Labs (starting 2nd Feb). To tell what group you're in look in your Outlook calendar. You will see one of the following two slots:
Group 1: Thursday 4-5pm in MVB 2.11
Group 2: Thursday 5-6pm in MVB 2.11
Strikes: Laurence is on strike for three Thursdays (9th Feb, 16th Feb and 23rd Feb). There will therefore be no lectures on those days. The Monday lectures + Thursday labs are still going ahead.
Revision online Teams QA sessions:
Laurence: Thursday 27th April 1pm
Majid: Thursday 4th May 1pm
Lecture recordings:
All lecture recordings are present on the Re/Play system in BlackBoard. (Click on Re/Play on the left menu bar on the BB course webpage). Note that lectures should appear automatically, but may take a few hours to turn up in Re/Play.
Labs:
The labs are starting on Feb 2nd, so there will be no lab on 26th Jan.
The labs come with exercises as Python notebook. A new set of exercises will be released every two weeks. (So there will be a new notebook on 2nd Feb and Feb 16th but not 9th Feb).
Material in the labs may appear in the exam.
The labs are the primary route for feedback on all aspects of the course, including lectures, any question sheets and exams, not just the labs!!!!
The lab exercises will be released in the /labs/ folder.
Lab 4 (just released) is the last lab.
Other information:
The Teams Team is "COMS20011: Data-Driven Computer Science 2022/23". You should have access already through the "Teams" panel. If not, please get in touch with the school office (coms-info@bristol.ac.uk)!
Routes for feedback:
TA led sessions on Thursday 4-5 (group 1) or 5-6 (group 2) (you should have one of these slots in your calendar). You can ask about all aspects of the course lectures, labs and exams. We have a room for these (MVB 2.11), and some support will be available in the room. We may also have support available online. The first lab session is on 2nd Feb (there will be no session on Jan 26th).
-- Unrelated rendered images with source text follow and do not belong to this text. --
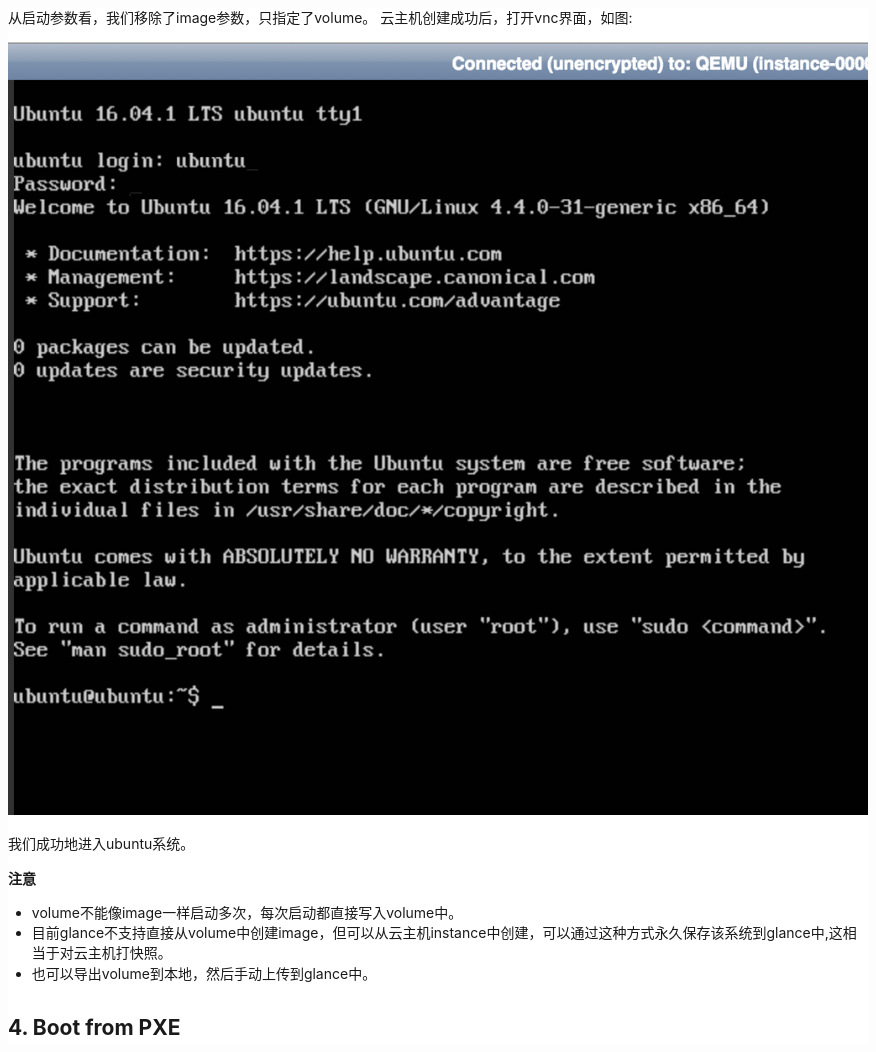 从启动参数看，我们移除了image参数，只指定了volume。
云主机创建成功后，打开vnc界面，如图:

![install interface](/img/posts/OpenStack使用ISO镜像启动云主机/6.png)

我们成功地进入ubuntu系统。

**注意**

* volume不能像image一样启动多次，每次启动都直接写入volume中。
* 目前glance不支持直接从volume中创建image，但可以从云主机instance中创建，可以通过这种方式永久保存该系统到glance中,这相当于对云主机打快照。
* 也可以导出volume到本地，然后手动上传到glance中。

## 4. Boot from PXE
You can ask questions on the Teams General Channel.
We may use a few of the lecture slots as online QA slots (there will be an email beforehand about this).
Exam info:
The course is assessed 100% by exam.
The exam is a 20 question, 2 hour, in-person multiple-choice exam.
The exam does require a calculator. Advise from faculty from TB1 on calculators was "The faculty recommended calculator is a Casio FX-83GT X. The faculty no longer requires students to obtain a seal for your calculator. Your calculator will be visually checked by an invigilator during each exam. Please be advised that the use of a programmable calculator will be treated as an examination offence (and is likely to incur a penalty under the University Assessment Regulations). For students who do not own or are unable to obtain a non-programmable calculator prior to their exam please email feng-ugadmin@bristol.ac.uk to obtain further advice." (If this changes, we'll all be sent an email from faculty).
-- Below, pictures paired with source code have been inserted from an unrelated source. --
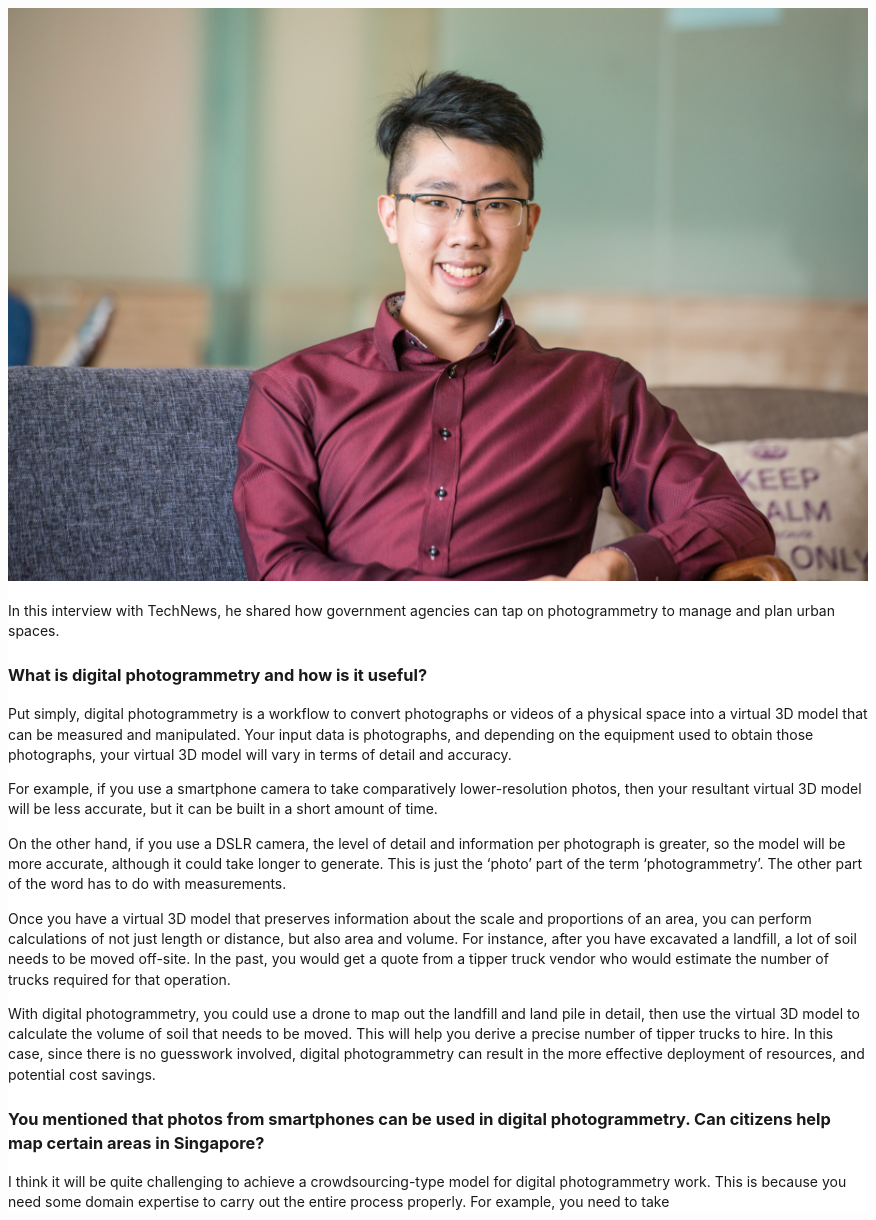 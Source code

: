 <img style="width: 100%" height="auto" width="100%" alt="Quek Junjie, associate geospatial specialist at the Government Technology Agency of Singapore" src="/images/technews/what-is-photogrammetry-part2.png">
</div>
<p>In this interview with TechNews, he shared how government agencies can
tap on photogrammetry to manage and plan urban spaces.</p>
<h3>What is digital photogrammetry and how is it useful?</h3>
<p>Put simply, digital photogrammetry is a workflow to convert photographs
or videos of a physical space into a virtual 3D model that can be measured
and manipulated. Your input data is photographs, and depending on the equipment
used to obtain those photographs, your virtual 3D model will vary in terms
of detail and accuracy.</p>
<p>For example, if you use a smartphone camera to take comparatively lower-resolution
photos, then your resultant virtual 3D model will be less accurate, but
it can be built in a short amount of time.</p>
<p>On the other hand, if you use a DSLR camera, the level of detail and information
per photograph is greater, so the model will be more accurate, although
it could take longer to generate. This is just the ‘photo’ part of the
term ‘photogrammetry’. The other part of the word has to do with measurements.</p>
<p>Once you have a virtual 3D model that preserves information about the
scale and proportions of an area, you can perform calculations of not just
length or distance, but also area and volume. For instance, after you have
excavated a landfill, a lot of soil needs to be moved off-site. In the
past, you would get a quote from a tipper truck vendor who would estimate
the number of trucks required for that operation.</p>
<p>With digital photogrammetry, you could use a drone to map out the landfill
and land pile in detail, then use the virtual 3D model to calculate the
volume of soil that needs to be moved. This will help you derive a precise
number of tipper trucks to hire. In this case, since there is no guesswork
involved, digital photogrammetry can result in the more effective deployment
of resources, and potential cost savings.</p>
<h3>You mentioned that photos from smartphones can be used in digital photogrammetry. Can citizens help map certain areas in Singapore?</h3>
<p>I think it will be quite challenging to achieve a crowdsourcing-type model
for digital photogrammetry work. This is because you need some domain expertise
to carry out the entire process properly. For example, you need to take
The exam does not in the end have any Python (we were thinking about putting Python in the exam, but it ended up being difficult to be certain what everyone knows given that Python is only used in the labs).
If you have any questions regarding alternative exam arrangements, please get in touch with the school office (coms-info@bristol.ac.uk): we don't have any involvement in this.
We will release past papers towards the end of Majid's teaching.
There is a formula sheet in the exam (which is currently in the Teams channel).
You are allowed to write on the exam paper, and we have a number of sheets at the back of the exam paper that are explicitly for workings out! (Apparently, the invigilators aren't allowed to give you extra paper for workings out in MCQ exams, for some reason that nobody seems to know...)
We have rejigged the course content a bit this year, so some questions are no longer relevant. These questions are in the "Questions to ignore" column.
The 20/21 exam was exceptionally shorter due to the pandemic. This year's exam will have 20 questions, like the 21/22 exam.
Alternative resources
Important: these are not pre-requisites! The course material should be fully self-contained. But some of this may be useful if you want an alternative presentations of some of the material and/or if you have a general interest in data-science. Feel free to raise an issue/pull-request if you have recommendations for other resources.
Probabilistic machine learning (relevant for Laurence's part of the course):
Probabilistic Machine Learning: An Introductionpdf (Parts I - III are most relevant. Obviously that's quite a bit, ranging from fundamentals to deep learning. But different people will find different bits most relevant).
Probability and statistics
A Modern Introduction to Probability and Statistics, Understanding Why and How (Dekking et al.)